Young Chas is listed from Huthwaite 1901 census. Its where father John had gained underground Deputy position at New Hucknall Colliery. Sons started work as Coal Miner Gangers, including Charles sharing interests with a newly built Parish Church by time 1911 census identifies fullest household. Headed by John 48, Mrs Paulina Taylor 37, is then left mothering five sons, John Percy 16, Charles 14, Arthur 12, Sydney 10, Leonard 9.

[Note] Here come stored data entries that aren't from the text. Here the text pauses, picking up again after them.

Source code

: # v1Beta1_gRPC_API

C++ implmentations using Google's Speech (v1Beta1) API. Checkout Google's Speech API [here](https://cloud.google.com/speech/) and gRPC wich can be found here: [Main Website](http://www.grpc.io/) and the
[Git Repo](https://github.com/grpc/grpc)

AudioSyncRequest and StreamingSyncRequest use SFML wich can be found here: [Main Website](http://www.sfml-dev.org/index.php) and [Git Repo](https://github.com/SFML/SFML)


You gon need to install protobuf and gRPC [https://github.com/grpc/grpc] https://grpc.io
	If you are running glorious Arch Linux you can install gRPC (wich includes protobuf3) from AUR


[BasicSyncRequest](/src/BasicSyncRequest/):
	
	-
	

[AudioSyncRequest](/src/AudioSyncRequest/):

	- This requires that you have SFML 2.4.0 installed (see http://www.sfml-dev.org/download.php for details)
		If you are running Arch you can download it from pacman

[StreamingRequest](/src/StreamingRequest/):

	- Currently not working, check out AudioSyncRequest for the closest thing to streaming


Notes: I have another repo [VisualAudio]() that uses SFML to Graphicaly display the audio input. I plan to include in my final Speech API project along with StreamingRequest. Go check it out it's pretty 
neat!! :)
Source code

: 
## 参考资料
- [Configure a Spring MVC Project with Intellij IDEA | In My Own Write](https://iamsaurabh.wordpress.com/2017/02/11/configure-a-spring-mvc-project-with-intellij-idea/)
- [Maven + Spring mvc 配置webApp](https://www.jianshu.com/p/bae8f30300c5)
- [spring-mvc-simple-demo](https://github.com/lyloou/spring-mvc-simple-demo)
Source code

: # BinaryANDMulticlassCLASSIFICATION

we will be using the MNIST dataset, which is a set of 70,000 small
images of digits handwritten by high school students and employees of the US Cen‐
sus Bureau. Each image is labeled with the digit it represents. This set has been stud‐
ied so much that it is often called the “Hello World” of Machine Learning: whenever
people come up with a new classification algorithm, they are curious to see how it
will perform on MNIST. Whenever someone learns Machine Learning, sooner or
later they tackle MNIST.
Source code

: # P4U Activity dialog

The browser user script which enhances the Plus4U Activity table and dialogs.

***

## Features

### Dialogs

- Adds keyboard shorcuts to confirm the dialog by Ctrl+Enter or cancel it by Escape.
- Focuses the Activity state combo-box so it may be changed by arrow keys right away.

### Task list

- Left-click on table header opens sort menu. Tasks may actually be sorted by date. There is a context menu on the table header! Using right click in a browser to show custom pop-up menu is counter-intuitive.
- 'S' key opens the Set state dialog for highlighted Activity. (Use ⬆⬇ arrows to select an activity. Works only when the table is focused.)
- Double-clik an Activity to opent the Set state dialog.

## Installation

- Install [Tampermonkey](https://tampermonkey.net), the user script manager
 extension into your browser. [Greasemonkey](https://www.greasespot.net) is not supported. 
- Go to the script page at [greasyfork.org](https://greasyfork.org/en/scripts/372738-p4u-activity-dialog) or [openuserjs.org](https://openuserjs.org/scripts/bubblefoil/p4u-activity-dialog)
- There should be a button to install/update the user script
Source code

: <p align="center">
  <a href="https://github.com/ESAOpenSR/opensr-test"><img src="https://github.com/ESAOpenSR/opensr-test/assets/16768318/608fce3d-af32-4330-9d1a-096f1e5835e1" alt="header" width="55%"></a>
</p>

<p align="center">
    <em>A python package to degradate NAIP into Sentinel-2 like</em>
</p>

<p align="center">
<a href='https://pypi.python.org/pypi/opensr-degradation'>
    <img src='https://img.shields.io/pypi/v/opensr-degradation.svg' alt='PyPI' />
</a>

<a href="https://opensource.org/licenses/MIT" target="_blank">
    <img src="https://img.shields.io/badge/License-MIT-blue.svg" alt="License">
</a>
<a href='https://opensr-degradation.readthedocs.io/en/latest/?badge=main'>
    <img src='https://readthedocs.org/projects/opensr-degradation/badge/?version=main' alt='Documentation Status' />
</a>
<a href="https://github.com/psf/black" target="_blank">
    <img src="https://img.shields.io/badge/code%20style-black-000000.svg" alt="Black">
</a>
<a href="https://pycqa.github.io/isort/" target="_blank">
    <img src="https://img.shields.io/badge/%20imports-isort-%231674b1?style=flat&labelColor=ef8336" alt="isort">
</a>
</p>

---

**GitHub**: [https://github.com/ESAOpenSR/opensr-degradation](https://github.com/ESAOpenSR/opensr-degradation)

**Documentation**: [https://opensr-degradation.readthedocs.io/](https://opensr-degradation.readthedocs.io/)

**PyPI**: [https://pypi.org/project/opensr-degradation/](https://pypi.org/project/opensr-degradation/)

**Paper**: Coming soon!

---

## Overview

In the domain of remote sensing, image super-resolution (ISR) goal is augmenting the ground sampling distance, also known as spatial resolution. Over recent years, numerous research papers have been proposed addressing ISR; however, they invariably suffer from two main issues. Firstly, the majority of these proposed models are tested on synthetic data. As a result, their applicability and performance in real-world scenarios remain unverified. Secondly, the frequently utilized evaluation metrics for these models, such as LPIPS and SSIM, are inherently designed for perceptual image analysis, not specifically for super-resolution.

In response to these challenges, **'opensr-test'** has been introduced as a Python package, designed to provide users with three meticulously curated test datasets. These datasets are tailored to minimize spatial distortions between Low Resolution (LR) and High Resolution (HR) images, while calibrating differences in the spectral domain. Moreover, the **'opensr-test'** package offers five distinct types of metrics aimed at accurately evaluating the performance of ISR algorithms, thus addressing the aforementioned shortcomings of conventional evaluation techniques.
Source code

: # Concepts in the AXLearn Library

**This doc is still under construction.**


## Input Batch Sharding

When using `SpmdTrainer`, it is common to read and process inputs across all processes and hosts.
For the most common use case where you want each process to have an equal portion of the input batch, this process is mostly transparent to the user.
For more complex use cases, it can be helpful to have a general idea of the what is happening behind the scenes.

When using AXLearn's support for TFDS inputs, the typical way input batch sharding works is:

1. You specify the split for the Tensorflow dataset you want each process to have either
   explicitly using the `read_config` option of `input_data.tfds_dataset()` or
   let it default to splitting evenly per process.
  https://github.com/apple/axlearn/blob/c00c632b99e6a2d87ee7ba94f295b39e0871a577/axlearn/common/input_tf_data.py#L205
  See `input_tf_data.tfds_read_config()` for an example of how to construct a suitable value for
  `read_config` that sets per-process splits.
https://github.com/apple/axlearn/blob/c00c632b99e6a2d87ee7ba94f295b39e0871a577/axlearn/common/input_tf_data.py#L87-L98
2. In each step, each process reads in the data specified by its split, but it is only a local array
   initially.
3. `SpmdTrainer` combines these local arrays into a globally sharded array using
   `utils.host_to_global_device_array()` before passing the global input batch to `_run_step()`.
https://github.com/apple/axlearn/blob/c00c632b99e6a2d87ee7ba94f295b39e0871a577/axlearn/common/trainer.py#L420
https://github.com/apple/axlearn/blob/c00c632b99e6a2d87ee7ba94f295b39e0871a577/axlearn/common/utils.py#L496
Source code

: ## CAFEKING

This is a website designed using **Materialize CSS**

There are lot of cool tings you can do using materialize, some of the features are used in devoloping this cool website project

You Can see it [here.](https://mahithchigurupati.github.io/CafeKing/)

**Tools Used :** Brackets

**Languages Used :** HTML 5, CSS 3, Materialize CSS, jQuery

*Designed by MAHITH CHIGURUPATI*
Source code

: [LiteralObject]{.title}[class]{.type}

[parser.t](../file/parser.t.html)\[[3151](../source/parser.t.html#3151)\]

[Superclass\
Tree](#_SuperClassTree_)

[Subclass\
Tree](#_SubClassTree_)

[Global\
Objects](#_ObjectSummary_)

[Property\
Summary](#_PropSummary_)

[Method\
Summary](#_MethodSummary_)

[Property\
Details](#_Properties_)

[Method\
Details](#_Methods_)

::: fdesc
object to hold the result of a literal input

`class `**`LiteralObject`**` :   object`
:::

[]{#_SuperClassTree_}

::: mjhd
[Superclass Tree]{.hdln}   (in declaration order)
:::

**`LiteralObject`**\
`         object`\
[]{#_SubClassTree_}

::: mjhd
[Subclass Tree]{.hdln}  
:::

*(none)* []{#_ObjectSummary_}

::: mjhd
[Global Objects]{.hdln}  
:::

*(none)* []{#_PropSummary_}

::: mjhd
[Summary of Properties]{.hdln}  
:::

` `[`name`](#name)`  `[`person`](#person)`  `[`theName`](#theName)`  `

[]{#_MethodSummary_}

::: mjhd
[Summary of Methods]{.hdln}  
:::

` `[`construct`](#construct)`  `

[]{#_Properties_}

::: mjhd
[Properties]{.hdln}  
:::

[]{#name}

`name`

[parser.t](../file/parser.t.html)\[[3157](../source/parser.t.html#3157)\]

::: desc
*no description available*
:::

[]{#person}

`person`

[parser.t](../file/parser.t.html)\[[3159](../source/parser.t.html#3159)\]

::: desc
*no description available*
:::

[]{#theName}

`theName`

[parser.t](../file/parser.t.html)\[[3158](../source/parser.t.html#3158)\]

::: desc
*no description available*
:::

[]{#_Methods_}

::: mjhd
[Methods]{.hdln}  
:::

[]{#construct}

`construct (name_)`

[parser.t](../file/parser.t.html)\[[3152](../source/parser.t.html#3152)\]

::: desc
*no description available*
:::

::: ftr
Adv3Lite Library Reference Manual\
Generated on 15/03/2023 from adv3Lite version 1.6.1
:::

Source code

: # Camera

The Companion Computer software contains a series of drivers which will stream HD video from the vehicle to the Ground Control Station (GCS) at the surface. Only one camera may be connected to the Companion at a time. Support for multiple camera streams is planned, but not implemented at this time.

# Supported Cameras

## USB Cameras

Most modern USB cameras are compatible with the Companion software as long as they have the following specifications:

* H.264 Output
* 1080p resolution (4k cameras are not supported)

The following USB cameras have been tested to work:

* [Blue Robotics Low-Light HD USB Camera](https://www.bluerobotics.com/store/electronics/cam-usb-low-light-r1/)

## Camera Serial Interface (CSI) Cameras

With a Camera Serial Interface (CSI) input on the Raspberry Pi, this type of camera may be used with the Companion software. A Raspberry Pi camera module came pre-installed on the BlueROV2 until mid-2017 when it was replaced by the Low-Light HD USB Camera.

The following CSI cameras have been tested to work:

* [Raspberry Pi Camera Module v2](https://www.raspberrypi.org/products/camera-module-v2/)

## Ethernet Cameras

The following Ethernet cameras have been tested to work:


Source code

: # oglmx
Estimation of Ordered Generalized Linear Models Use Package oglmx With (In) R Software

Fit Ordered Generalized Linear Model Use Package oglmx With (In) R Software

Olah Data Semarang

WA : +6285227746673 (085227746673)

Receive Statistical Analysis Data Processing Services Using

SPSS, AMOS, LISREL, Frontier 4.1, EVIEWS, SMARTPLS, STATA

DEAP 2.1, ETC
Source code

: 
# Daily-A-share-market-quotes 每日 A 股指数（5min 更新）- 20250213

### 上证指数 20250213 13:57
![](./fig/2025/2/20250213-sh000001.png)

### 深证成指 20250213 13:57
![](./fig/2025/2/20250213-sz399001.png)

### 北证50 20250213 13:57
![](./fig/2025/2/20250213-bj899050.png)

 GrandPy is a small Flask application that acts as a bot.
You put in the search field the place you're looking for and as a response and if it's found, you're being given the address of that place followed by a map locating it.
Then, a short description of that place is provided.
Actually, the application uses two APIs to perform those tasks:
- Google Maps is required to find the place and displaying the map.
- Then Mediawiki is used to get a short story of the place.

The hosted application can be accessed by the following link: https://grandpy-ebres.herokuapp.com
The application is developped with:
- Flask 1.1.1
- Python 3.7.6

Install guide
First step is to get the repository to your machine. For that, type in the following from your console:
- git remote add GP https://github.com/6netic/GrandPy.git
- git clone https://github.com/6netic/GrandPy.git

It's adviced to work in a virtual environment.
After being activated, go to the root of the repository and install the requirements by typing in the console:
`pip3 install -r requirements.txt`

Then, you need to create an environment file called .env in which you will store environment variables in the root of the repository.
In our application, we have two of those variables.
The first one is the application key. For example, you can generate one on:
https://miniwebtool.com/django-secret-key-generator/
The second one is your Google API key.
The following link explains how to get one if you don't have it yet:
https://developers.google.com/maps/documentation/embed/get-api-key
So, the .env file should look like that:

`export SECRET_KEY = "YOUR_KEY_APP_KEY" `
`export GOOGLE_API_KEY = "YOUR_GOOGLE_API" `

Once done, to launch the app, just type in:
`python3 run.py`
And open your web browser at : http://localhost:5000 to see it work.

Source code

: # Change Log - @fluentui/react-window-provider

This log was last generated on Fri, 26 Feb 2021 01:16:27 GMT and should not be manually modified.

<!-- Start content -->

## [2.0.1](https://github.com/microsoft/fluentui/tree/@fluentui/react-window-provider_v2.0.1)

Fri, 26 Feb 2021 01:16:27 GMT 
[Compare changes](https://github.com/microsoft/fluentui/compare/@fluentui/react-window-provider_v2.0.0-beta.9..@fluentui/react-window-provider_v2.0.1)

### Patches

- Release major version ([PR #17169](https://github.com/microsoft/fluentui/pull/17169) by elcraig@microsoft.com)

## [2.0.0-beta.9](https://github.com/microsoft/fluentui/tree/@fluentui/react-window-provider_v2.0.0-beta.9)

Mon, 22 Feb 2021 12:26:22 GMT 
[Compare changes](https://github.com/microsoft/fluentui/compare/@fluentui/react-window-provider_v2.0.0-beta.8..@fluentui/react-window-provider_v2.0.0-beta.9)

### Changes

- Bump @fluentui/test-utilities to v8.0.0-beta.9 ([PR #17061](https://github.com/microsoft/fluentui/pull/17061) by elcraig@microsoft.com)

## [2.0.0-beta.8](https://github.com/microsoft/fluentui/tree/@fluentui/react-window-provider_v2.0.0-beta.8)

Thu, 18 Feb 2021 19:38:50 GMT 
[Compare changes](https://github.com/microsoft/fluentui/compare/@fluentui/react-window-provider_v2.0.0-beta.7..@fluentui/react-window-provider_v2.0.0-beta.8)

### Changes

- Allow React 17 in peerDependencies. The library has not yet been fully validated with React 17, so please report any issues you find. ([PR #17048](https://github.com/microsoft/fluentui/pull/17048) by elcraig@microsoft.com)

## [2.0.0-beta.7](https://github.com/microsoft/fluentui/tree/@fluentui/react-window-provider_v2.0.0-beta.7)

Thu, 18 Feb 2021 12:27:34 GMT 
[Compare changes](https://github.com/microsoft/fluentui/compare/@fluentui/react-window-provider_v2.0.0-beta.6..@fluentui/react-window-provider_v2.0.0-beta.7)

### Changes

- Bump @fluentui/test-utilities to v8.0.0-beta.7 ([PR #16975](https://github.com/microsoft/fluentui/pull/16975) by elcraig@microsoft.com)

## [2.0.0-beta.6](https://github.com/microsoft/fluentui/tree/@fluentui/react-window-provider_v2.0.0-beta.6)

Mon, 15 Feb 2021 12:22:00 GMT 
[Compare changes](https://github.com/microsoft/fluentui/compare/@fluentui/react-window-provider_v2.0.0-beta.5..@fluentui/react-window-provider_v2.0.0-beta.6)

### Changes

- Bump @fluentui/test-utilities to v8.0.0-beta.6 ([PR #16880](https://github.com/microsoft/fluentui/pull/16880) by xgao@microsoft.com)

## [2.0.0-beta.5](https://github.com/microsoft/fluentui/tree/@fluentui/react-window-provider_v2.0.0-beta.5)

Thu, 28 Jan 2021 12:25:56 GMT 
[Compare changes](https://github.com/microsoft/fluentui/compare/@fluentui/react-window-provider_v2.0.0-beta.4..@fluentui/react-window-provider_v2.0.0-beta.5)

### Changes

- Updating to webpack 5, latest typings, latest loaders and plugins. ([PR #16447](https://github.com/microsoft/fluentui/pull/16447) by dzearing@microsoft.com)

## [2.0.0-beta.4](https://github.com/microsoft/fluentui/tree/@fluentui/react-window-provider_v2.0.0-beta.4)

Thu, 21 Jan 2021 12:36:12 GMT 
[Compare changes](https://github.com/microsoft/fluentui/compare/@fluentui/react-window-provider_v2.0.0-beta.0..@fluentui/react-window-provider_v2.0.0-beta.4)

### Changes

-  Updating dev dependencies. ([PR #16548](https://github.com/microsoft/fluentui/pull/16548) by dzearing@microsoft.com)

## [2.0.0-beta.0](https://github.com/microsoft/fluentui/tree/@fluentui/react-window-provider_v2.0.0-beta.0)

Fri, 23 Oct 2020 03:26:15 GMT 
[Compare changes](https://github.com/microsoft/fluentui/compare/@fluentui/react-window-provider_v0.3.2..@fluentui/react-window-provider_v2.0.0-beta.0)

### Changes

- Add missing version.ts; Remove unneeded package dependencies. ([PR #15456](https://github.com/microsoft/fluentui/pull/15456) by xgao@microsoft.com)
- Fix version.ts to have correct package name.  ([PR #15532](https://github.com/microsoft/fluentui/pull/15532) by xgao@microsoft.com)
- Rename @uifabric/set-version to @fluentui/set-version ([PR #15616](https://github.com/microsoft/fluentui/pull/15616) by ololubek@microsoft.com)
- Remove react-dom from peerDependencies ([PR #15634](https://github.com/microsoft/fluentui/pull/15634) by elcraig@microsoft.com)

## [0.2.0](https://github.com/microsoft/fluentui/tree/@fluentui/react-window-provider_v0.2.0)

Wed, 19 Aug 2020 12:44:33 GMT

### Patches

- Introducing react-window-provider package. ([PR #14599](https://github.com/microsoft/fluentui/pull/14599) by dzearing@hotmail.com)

Pte Charles Taylor joined Bible Class chums and work colleagues who heard pit-top appeals for army volunteers at the outbreak of war. His September 1914 Mansfield enlistment offered service number 16856 among the local Notts & Derbys Regiment. Their Sherwood Foresters 12th Battalion were drafted to France in 1915.
Private C Taylor was killed in action a year later under shellfire. Thiepval Memorial commemorates all those with no graves through fierce Battle of the Somme. Huthwaite Cenotaph and Parish Church locally lists Roll of Honour. A stained glass window also names lost members of the Young Mens Bible Class when Chas was organ blower.
Official intimation has been received of the death of Private Chas. Taylor, 16856, A Company, 12th. Battalion Sherwood Foresters, a son of Mr. and Mrs J. Taylor, of 4, Mill Cottages, Huthwaite. A letter sent to Sutton by a soldier friend tells how he was killed on the 12th. of August by a shell while out with a bombing party. Private Taylor had written home on the same date, and was killed in the evening, the official intimation being received on the 23rd. Private Taylor was only 19 years old, and was previously employed at New Hucknall Colliery. He joined the army in September, 1914, as a result of an appeal on the pit-top to the miners by Col. Rolleston and others. He had been in France just a year, and during that period had not been home on leave. Formerly he attended the Parish Church, and officiated as organ blower.